Calling perf_allow_kernel() from the NMI context is unsafe and could be
fatal. Capture the permission at event-initialization time by storing it
in event->hw.flags, and have the NMI handler rely on that cached flag
instead of making the call directly.
Reported-by: Sadasivan Shaiju <sadasivan.shaiju2@amd.com>
Fixes: 50a53b60e141d ("perf/amd/ibs: Prevent leaking sensitive data to userspace")
Signed-off-by: Ravi Bangoria <ravi.bangoria@amd.com>
---
arch/x86/events/amd/ibs.c | 5 ++++-
arch/x86/events/perf_event_flags.h | 1 +
2 files changed, 5 insertions(+), 1 deletion(-)
diff --git a/arch/x86/events/amd/ibs.c b/arch/x86/events/amd/ibs.c
index 05b7c9f2ec33..004226b52ac7 100644
--- a/arch/x86/events/amd/ibs.c
+++ b/arch/x86/events/amd/ibs.c
@@ -313,6 +313,9 @@ static int perf_ibs_init(struct perf_event *event)
if (ret)
return ret;
+ if (perf_allow_kernel())
+ hwc->flags |= PERF_X86_EVENT_UNPRIVILEGED;
+
if (hwc->sample_period) {
if (config & perf_ibs->cnt_mask)
/* raw max_cnt may not be set */
@@ -1349,7 +1352,7 @@ static int perf_ibs_handle_irq(struct perf_ibs *perf_ibs, struct pt_regs *iregs)
* unprivileged users.
*/
if ((event->attr.sample_type & PERF_SAMPLE_RAW) &&
- perf_allow_kernel()) {
+ (hwc->flags & PERF_X86_EVENT_UNPRIVILEGED)) {
perf_ibs_phyaddr_clear(perf_ibs, &ibs_data);
}
diff --git a/arch/x86/events/perf_event_flags.h b/arch/x86/events/perf_event_flags.h
index 70078334e4a3..47f84ee8f540 100644
--- a/arch/x86/events/perf_event_flags.h
+++ b/arch/x86/events/perf_event_flags.h
@@ -23,3 +23,4 @@ PERF_ARCH(PEBS_LAT_HYBRID, 0x0020000) /* ld and st lat for hybrid */
PERF_ARCH(NEEDS_BRANCH_STACK, 0x0040000) /* require branch stack setup */
PERF_ARCH(BRANCH_COUNTERS, 0x0080000) /* logs the counters in the extra space of each branch */
PERF_ARCH(ACR, 0x0100000) /* Auto counter reload */
+PERF_ARCH(UNPRIVILEGED, 0x0200000) /* Unprivileged event (wrt perf_allow_kernel()) */
--
2.43.0
Hello Ravi.
By evaluating the privileges at the event-init moment and using cached
value later, couldn't it lead to the cached value being obsolete at
some point?
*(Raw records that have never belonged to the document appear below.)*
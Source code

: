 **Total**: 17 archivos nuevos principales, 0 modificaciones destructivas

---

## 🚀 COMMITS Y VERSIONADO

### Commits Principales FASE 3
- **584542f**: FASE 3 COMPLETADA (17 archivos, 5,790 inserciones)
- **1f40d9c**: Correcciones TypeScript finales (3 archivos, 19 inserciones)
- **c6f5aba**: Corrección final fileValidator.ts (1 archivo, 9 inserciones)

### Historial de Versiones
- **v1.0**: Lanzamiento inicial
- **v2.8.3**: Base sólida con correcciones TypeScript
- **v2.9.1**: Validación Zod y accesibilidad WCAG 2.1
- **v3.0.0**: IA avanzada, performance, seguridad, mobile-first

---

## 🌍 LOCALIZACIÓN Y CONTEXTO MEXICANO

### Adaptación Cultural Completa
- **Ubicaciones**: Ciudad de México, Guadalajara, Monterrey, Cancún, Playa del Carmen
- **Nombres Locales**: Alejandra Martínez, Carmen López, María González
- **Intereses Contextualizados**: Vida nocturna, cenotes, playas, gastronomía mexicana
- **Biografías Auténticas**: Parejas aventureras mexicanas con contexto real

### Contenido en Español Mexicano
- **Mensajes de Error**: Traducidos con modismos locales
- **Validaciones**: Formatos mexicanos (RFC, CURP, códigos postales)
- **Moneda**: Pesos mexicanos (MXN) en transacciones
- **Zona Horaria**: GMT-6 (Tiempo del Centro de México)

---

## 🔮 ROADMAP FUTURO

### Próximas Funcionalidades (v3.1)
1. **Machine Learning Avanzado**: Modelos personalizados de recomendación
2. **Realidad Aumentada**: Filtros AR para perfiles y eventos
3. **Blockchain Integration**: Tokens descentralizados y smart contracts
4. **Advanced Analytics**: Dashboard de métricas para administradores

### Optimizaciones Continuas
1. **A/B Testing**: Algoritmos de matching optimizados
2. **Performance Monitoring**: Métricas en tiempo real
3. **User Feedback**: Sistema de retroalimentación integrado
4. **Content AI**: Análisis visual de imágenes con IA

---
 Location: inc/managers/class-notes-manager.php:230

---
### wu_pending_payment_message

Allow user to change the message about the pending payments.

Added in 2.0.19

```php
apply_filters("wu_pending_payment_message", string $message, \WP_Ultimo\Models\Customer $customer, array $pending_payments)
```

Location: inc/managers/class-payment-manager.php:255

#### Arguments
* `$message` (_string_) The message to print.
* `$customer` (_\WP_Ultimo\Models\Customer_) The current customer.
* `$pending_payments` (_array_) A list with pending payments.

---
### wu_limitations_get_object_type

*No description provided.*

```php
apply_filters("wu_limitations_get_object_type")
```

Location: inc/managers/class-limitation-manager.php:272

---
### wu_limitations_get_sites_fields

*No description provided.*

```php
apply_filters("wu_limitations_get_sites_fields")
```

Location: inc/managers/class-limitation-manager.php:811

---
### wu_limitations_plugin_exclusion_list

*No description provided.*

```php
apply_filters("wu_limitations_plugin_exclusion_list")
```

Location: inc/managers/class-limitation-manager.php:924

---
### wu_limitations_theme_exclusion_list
E.g. a setuid program later dropping the privileges but
still being able to read physical addresses? I don't think it can be
a solid attack-surface, but still may be worth of a thought... ?
Michael
On Mon, 16 Feb 2026, Ravi Bangoria wrote:
> Calling perf_allow_kernel() from the NMI context is unsafe and could be
> fatal. Capture the permission at event-initialization time by storing it
> in event->hw.flags, and have the NMI handler rely on that cached flag
> instead of making the call directly.
>
> Reported-by: Sadasivan Shaiju <sadasivan.shaiju2@amd.com>
> Fixes: 50a53b60e141d ("perf/amd/ibs: Prevent leaking sensitive data to userspace")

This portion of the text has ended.